Last week’s article about how disasters may have affected our ancestors prompted a number of reader emails. Below is a selection:
John D. Tew of Purcellville, Virginia: Even before the frequent mention this past week of the infamous hurricane of September 1938, I knew about that storm from family stories. Like Sandy, that hurricane occurred during a full moon and a higher tide than usual because of the autumnal equinox. The storm roared up Rhode Island’s Narragansett Bay, wreaking havoc and taking lives as it went. The Bay caused a funneling effect and the surge rose to sixteen feet above normal tides, and more than thirteen feet of water was left in some parts of downtown Providence. More than 600 people were killed. When I was a pre-teen I often looked at my grandmother's special edition photo magazine that showed the utter destruction that occurred in Providence, elsewhere in Rhode Island, other parts of New England, and Long Island. My father was sixteen at the time and his parents were out of town when the storm arrived. He came home from school and when he couldn’t find his younger brother he went out into gale force winds to find him. He had the foresight to put on a football helmet before he left and it gave some protection from flying debris. He finally found his brother at a friend's home playing in the cellar, completely oblivious to the danger raging outside. My father grabbed his brother and, without wasting time for explanation, almost dragged him home.

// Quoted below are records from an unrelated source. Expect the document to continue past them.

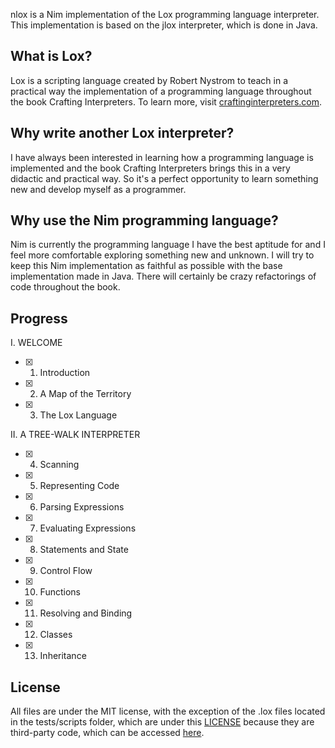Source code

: nlox is a Nim implementation of the Lox programming language interpreter. This implementation is based on the jlox interpreter, which is done in Java.

## What is Lox?
Lox is a scripting language created by Robert Nystrom to teach in a practical way the implementation of a programming language throughout the book Crafting Interpreters. To learn more, visit [craftinginterpreters.com](https://www.craftinginterpreters.com/).

## Why write another Lox interpreter?
I have always been interested in learning how a programming language is implemented and the book Crafting Interpreters brings this in a very didactic and practical way. So it's a perfect opportunity to learn something new and develop myself as a programmer.

## Why use the Nim programming language?
Nim is currently the programming language I have the best aptitude for and I feel more comfortable exploring something new and unknown. I will try to keep this Nim implementation as faithful as possible with the base implementation made in Java. There will certainly be crazy refactorings of code throughout the book.

## Progress
I. WELCOME
- [x] 1. Introduction
- [x] 2. A Map of the Territory
- [x] 3. The Lox Language

II. A TREE-WALK INTERPRETER
- [x] 4. Scanning
- [x] 5. Representing Code
- [x] 6. Parsing Expressions
- [x] 7. Evaluating Expressions
- [x] 8. Statements and State
- [x] 9. Control Flow
- [x] 10. Functions
- [x] 11. Resolving and Binding
- [x] 12. Classes
- [x] 13. Inheritance

## License
All files are under the MIT license, with the exception of the .lox files located in the tests/scripts folder, which are under this [LICENSE](/tests/scripts/LICENSE) because they are third-party code, which can be accessed [here](https://github.com/munificent/craftinginterpreters/tree/master/test).
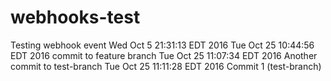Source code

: # webhooks-test

Testing webhook event
Wed Oct  5 21:31:13 EDT 2016
Tue Oct 25 10:44:56 EDT 2016 commit to feature branch
Tue Oct 25 11:07:34 EDT 2016 Another commit to test-branch
Tue Oct 25 11:11:28 EDT 2016 Commit 1 (test-branch)
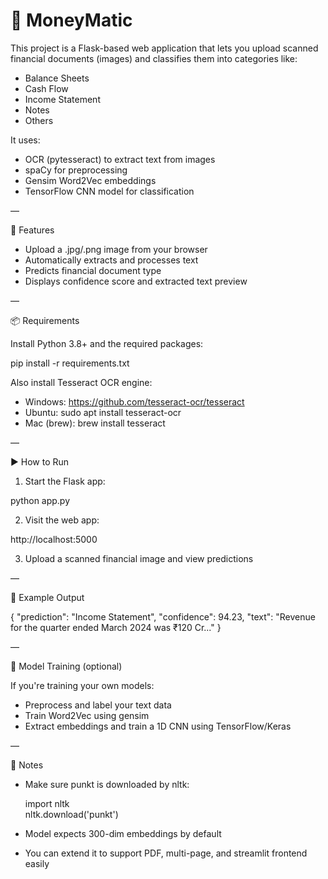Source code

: 
# 💸 MoneyMatic

This project is a Flask-based web application that lets you upload scanned financial documents (images) and classifies them into categories like:

- Balance Sheets  
- Cash Flow  
- Income Statement  
- Notes  
- Others  

It uses:

- OCR (pytesseract) to extract text from images  
- spaCy for preprocessing  
- Gensim Word2Vec embeddings  
- TensorFlow CNN model for classification  

—

🚀 Features

- Upload a .jpg/.png image from your browser  
- Automatically extracts and processes text  
- Predicts financial document type  
- Displays confidence score and extracted text preview  

—

📦 Requirements

Install Python 3.8+ and the required packages:

pip install -r requirements.txt

Also install Tesseract OCR engine:

- Windows: https://github.com/tesseract-ocr/tesseract  
- Ubuntu: sudo apt install tesseract-ocr  
- Mac (brew): brew install tesseract  

—

▶️ How to Run

1. Start the Flask app:

python app.py

2. Visit the web app:

http://localhost:5000

3. Upload a scanned financial image and view predictions

—

🧪 Example Output

{
  "prediction": "Income Statement",
  "confidence": 94.23,
  "text": "Revenue for the quarter ended March 2024 was ₹120 Cr..."
}

—

🧰 Model Training (optional)

If you're training your own models:

- Preprocess and label your text data  
- Train Word2Vec using gensim  
- Extract embeddings and train a 1D CNN using TensorFlow/Keras  

—

📌 Notes

- Make sure punkt is downloaded by nltk:

  import nltk  
  nltk.download('punkt')

- Model expects 300-dim embeddings by default  
- You can extend it to support PDF, multi-page, and streamlit frontend easily  
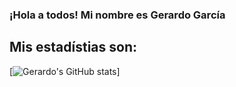 ### ¡Hola a todos! Mi nombre es Gerardo García

## Mis estadístias son:

[![Gerardo's GitHub stats](https://github-readme-stats.vercel.app/api?username=ggarcia410)]
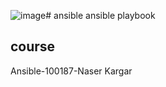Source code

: ![image](https://github.com/sinaharaeeni/ansible/assets/60283544/50ecb0a4-cd9e-4887-ba1e-905b1bb6ce48)# ansible
ansible playbook
## course 
Ansible-100187-Naser Kargar
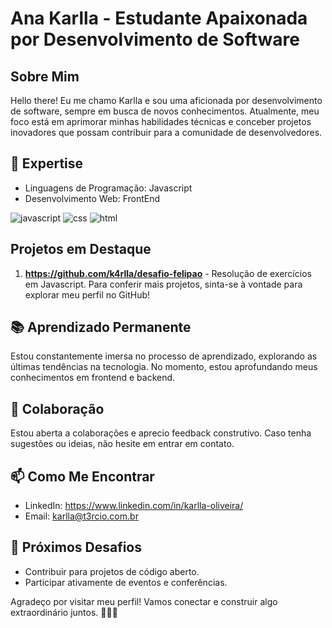 
 # Ana Karlla - Estudante Apaixonada por Desenvolvimento de Software

## Sobre Mim
Hello there! Eu me chamo Karlla e sou uma aficionada por desenvolvimento de software, sempre em busca de novos conhecimentos. Atualmente, meu foco está em aprimorar minhas habilidades técnicas e conceber projetos inovadores que possam contribuir para a comunidade de desenvolvedores.

## 🚀 Expertise
 - Linguagens de Programação: Javascript 
 - Desenvolvimento Web: FrontEnd

![javascript](https://camo.githubusercontent.com/2dd1b9390f8d905511a9f5d42f0ffc687030e91c0ba7746750469fce04568d04/68747470733a2f2f696d672e736869656c64732e696f2f62616467652f4a6176615363726970742d3030303f7374796c653d666f722d7468652d6261646765266c6f676f3d6a617661736372697074266c6f676f436f6c6f723d333041334443)    ![css](https://camo.githubusercontent.com/efee39f07faf9b2019768595dda06055dba04d1ad0fc1df4eebb9dcad01dcaaf/68747470733a2f2f696d672e736869656c64732e696f2f62616467652f4353532d3030303f7374796c653d666f722d7468652d6261646765266c6f676f3d63737333266c6f676f436f6c6f723d453934443546)    ![html](https://camo.githubusercontent.com/3d0552c676d6eaf8fcdbb4e3f9aad055f9b92c0cebf11099e988002ea5f4a137/68747470733a2f2f696d672e736869656c64732e696f2f62616467652f48544d4c2d3030303f7374796c653d666f722d7468652d6261646765266c6f676f3d68746d6c35266c6f676f436f6c6f723d333041334443)

## Projetos em Destaque
1. **https://github.com/k4rlla/desafio-felipao** - Resolução de exercícios em Javascript.
Para conferir mais projetos, sinta-se à vontade para explorar meu perfil no GitHub!

## 📚 Aprendizado Permanente
Estou constantemente imersa no processo de aprendizado, explorando as últimas tendências na tecnologia. No momento, estou aprofundando meus conhecimentos em frontend e backend.

## 🤝 Colaboração
Estou aberta a colaborações e aprecio feedback construtivo. Caso tenha sugestões ou ideias, não hesite em entrar em contato.

## 📫 Como Me Encontrar
- LinkedIn: https://www.linkedin.com/in/karlla-oliveira/
- Email: karlla@t3rcio.com.br

## 🌱 Próximos Desafios
- Contribuir para projetos de código aberto.
- Participar ativamente de eventos e conferências.

Agradeço por visitar meu perfil! Vamos conectar e construir algo extraordinário juntos. 👩‍💻✨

LaBeth Hayden Pondish of Prescott Valley, Arizona: As a native of Texas City, I have been aware of the 1947 explosion from my early childhood. I was three and a half years old and living two miles from the explosion when it occurred, and the concussion of the explosion and the black smoke filling the skies are my earliest childhood memories. My father, L. M. Hayden, who passed away last year at the age of 96, had vivid memories of helping to pick up bodies and body parts after the explosion. His story is published in the memorial volume, We Were There: A Collection of the Personal Stories of Survivors of the 1947 Ship Explosions in Texas City, Texas. When I was growing up, most people who had survived the explosion spoke about it very little. When I attended the fiftieth anniversary observation in 1997, I found it gratifying to find that these people became celebrated eyewitnesses who were given a chance to tell their stories to an appreciative audience.
DeAnna B. Jernigan of Alabama: I am surprised you didn't mention "the year with no summer" (1816) which prompted many in New England to leave for the Northwest Territory and other places west. My own Chase ancestors left Maine for Ohio after that disaster.
Grant Hayter-Menzies of Sidney, British Columbia: The only family disaster story that comes to my mind is that of my great-great-grand uncle Peter Walker. Described as a gambler by the more severe members of his Scottish family, he was the first of my Scottish relatives to come to California, to invest in oil wells. He happened to be in San Francisco, sleeping in his hotel room, when the 1906 earthquake struck. He later remembered coming to on the street — the hotel was a shambles — and just began walking, he didn't know where, surrounded by fire and smoke and mayhem. It was then he realized that exactly half his clothes had been torn off. I wish we knew more about his adventures.
Mary Gilchrist of Solon, Iowa: Your survey about ancestral experiences with natural disasters caused me to check most of the boxes. I have actively sought natural disasters and astrophysical phenomena to add color to thumbnail sketches of ancestors. One of my ancestors lived through the infamous hurricane in Galveston in 1900 by having the entire family lean on the door while the water washed through the crack underneath. Another moved to Tennessee from South Carolina in 1833, "the year the meteorites fell," and that knowledge inspired me to learn that the November Leonid meteor showers were spectacular in 1833, 1866, and 1900. Although meteor showers were not disasters, the populace was afraid that the world was coming to an end because it was so light and there were so many flashes and fireballs. And some of my ancestors’ relatives were killed in tornados with some pretty extraordinary stories. I also have speculated about the experiences ancestors must have had living in places and times where I know disasters occurred. These include Iowa County, Iowa, where a huge meteorite struck in the 1870s and southwestern Ohio in 1812, at the time of the New Madrid earthquake. I urge other genealogists to examine locations and dates to find out what disasters their ancestors might have experienced. I speculate that my ancestors had resilience because of their trials and tribulations.